Monday, March 24, 2008

A White Easter

He is Risen! For the first half of my spring break from Loma Linda I've returned to my home-away-from-home in Wilmore, Kentucky where I spent two years at Asbury Theological Seminary. I spent a blessed Easter with old friends at my old church, St. Patrick's Anglican. It was a wonderful service with a baptism the way a baptism should be. I especially enjoyed the preaching from Father Peter Matthews. It was a short message but it was one that confronted the reality of death with the stronger reality of the Resurrection. The day became even more interesting when last night it began snowing hard here in the Bluegrass of Kentucky. It only snowed for a while and there wasn't much more than a trace of accumulation but it was the first "white Easter" I had ever seen.

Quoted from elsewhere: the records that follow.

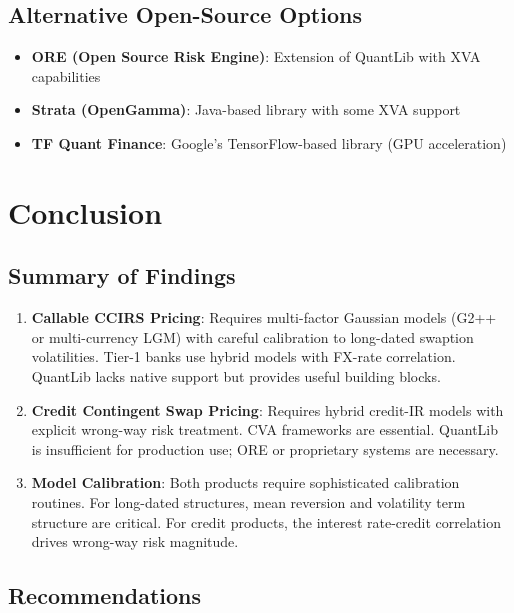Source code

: \documentclass[conference]{IEEEtran}
\theoremstyle{definition}
\begin{document}
\subsection{Alternative Open-Source Options}

\begin{itemize}
    \item \textbf{ORE (Open Source Risk Engine)}: Extension of QuantLib with XVA capabilities
    \item \textbf{Strata (OpenGamma)}: Java-based library with some XVA support
    \item \textbf{TF Quant Finance}: Google's TensorFlow-based library (GPU acceleration)
\end{itemize}

\section{Conclusion}

\subsection{Summary of Findings}

\begin{enumerate}
    \item \textbf{Callable CCIRS Pricing}: Requires multi-factor Gaussian models (G2++ or multi-currency LGM) with careful calibration to long-dated swaption volatilities. Tier-1 banks use hybrid models with FX-rate correlation. QuantLib lacks native support but provides useful building blocks.

    \item \textbf{Credit Contingent Swap Pricing}: Requires hybrid credit-IR models with explicit wrong-way risk treatment. CVA frameworks are essential. QuantLib is insufficient for production use; ORE or proprietary systems are necessary.

    \item \textbf{Model Calibration}: Both products require sophisticated calibration routines. For long-dated structures, mean reversion and volatility term structure are critical. For credit products, the interest rate-credit correlation drives wrong-way risk magnitude.
\end{enumerate}

\subsection{Recommendations}
\end{document}
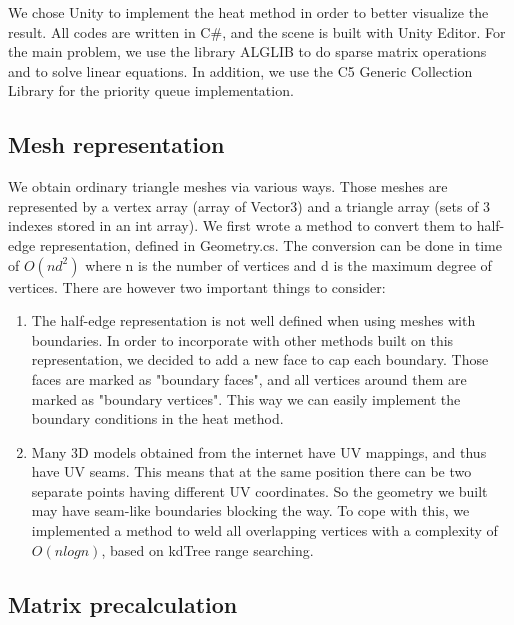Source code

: \documentclass[a4paper,12pt,twoside]{article}
\begin{document}
We chose Unity to implement the heat method in order to better visualize the result. All codes are written in C\#, and the scene is built with Unity Editor. For the main problem, we use the library ALGLIB to do sparse matrix operations and to solve linear equations. In addition, we use the C5 Generic Collection Library for the priority queue implementation.


\subsection{Mesh representation}

We obtain ordinary triangle meshes via various ways. Those meshes are represented by a vertex array (array of Vector3) and a triangle array (sets of 3 indexes stored in an int array). We first wrote a method to convert them to half-edge representation, defined in Geometry.cs. The conversion can be done in time of $O(nd^2)$ where n is the number of vertices and d is the maximum degree of vertices. There are however two important things to consider:

\begin{enumerate}

\item
The half-edge representation is not well defined when using meshes with boundaries. In order to incorporate with other methods built on this representation, we decided to add a new face to cap each boundary. Those faces are marked as "boundary faces", and all vertices around them are marked as "boundary vertices". This way we can easily implement the boundary conditions in the heat method.

\item
Many 3D models obtained from the internet have UV mappings, and thus have UV seams. This means that at the same position there can be two separate points having different UV coordinates. So the geometry we built may have seam-like boundaries blocking the way. To cope with this, we implemented a method to weld all overlapping vertices with a complexity of $O(nlogn)$, based on kdTree range searching.

\end{enumerate}

\subsection{Matrix precalculation}
\end{document}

In his message Fr. Matthews talked about the unnaturalness of death. He talked about how the very center of our beings cry out against this reality we all must face. Fr. Matthews didn't preach that we should somehow embrace death as a natural part of life. He said that there is a reason why death seems so wrong to us. That is, we were not made for death but for life. In his message he quoted this poem from Dylan Thomas:

Do Not Go Gentle Into That Good Night
Do not go gentle into that good night,
Old age should burn and rave at close of day;
Rage, rage against the dying of the light.

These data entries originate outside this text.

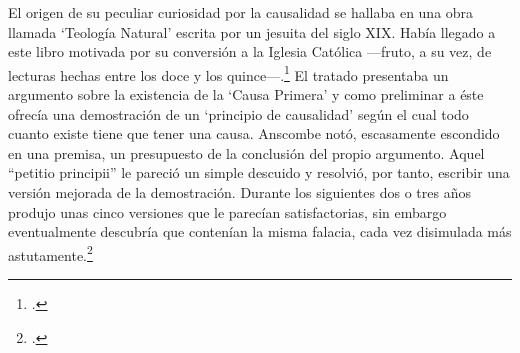 El origen de su peculiar curiosidad por la causalidad se hallaba en una obra
llamada `Teología Natural' escrita por un jesuita del siglo XIX. Había llegado a
este libro motivada por su conversión a la Iglesia Católica ---fruto, a su vez,
de lecturas hechas entre los doce y los quince---.\footcite[cf.~][p.~vii \S1]{M&PotM}
El tratado presentaba un argumento sobre la existencia de la `Causa Primera' y
como preliminar a éste ofrecía una demostración de un `principio de causalidad'
según el cual todo cuanto existe tiene que tener una causa. Anscombe notó,
escasamente escondido en una premisa, un presupuesto de la conclusión del propio
argumento. Aquel ``petitio principii'' le pareció un simple descuido y resolvió,
por tanto, escribir una versión mejorada de la demostración.
Durante los siguientes dos o tres años produjo unas cinco versiones que le
parecían satisfactorias, sin embargo eventualmente descubría que contenían la
misma falacia, cada vez disimulada más astutamente.\footcite[cf.~][p.~vii
\S2]{M&PotM} 

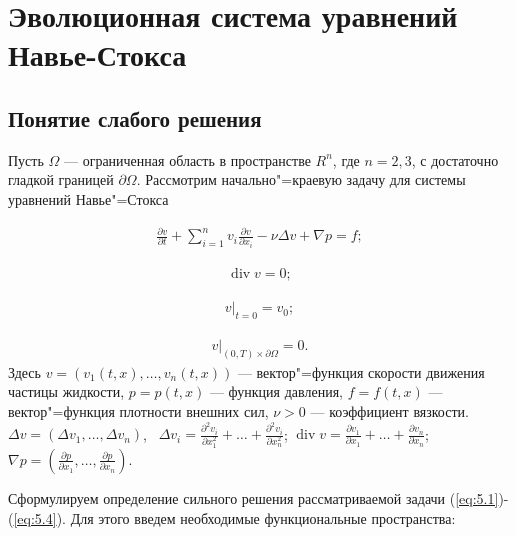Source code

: \section{Эволюционная система уравнений \\Навье-Стокса}
\subsection {Понятие слабого решения}
Пусть $\Omega$ --- ограниченная область в пространстве $R^n$, где $n=2, 3$, с достаточно гладкой границей $\partial\Omega$.
Рассмотрим начально"=краевую задачу для системы уравнений Навье"=Стокса

\begin{equation}\label{eq:5.1}
    \begin{gathered}
        \frac{\partial v}{\partial t}+\sum_{i=1}^nv_i\frac{\partial v}{\partial x_i}-\nu\Delta v+\nabla p=f;
    \end{gathered}
\end{equation}

\begin{equation}\label{eq:5.2}
    \begin{gathered}
        \operatorname{div} v=0;
    \end{gathered}
\end{equation}

\begin{equation}\label{eq:5.3}
    \begin{gathered}
        v|_{t=0}=v_0;
    \end{gathered}
\end{equation}

\begin{equation}\label{eq:5.4}
    \begin{gathered}
        v|_{(0, T)\times\partial\Omega}=0.
    \end{gathered}
\end{equation}
Здесь $v=(v_1(t, x),\ldots,v_n(t, x))$ --- вектор"=функция скорости движения частицы жидкости, $p=p(t, x)$ --- функция давления,
$f=f(t, x)$ --- вектор"=функция плотности внешних сил, $\nu>0$ --- коэффициент вязкости.
$\Delta v=(\Delta v_1,\ldots,\Delta v_n)$, \ $\Delta v_i= \frac{\partial^2 v_i}{\partial x_1^2}+\ldots+\frac{\partial^2 v_i}{\partial x_n^2}$;
$\operatorname{div} v= \frac{\partial v_1}{\partial x_1}+\ldots+\frac{\partial v_n}{\partial x_n}$;
$\nabla p=(\frac{\partial p}{\partial x_1},\ldots,\frac{\partial p}{\partial x_n})$.

Сформулируем определение сильного решения рассматриваемой задачи (\ref{eq:5.1})-(\ref{eq:5.4}).
Для этого введем необходимые функциональные пространства:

Though wise men at their end know dark is right,
Because their words had forked no lightning they
Do not go gentle into that good night.


Good men, the last wave by, crying how bright
Their frail deeds might have danced in a green bay,
Rage, rage against the dying of the light.


Wild men who caught and sang the sun in flight,
And learn, too late, they grieved it on its way,
Do not go gentle into that good night.


Grave men, near death, who see with blinding sight
Blind eyes could blaze like meteors and be gay,
Rage, rage against the dying of the light.


And you, my father, there on the sad height,
Curse, bless me now with your fierce tears, I pray.
Do not go gentle into that good night.
Rage, rage against the dying of the light.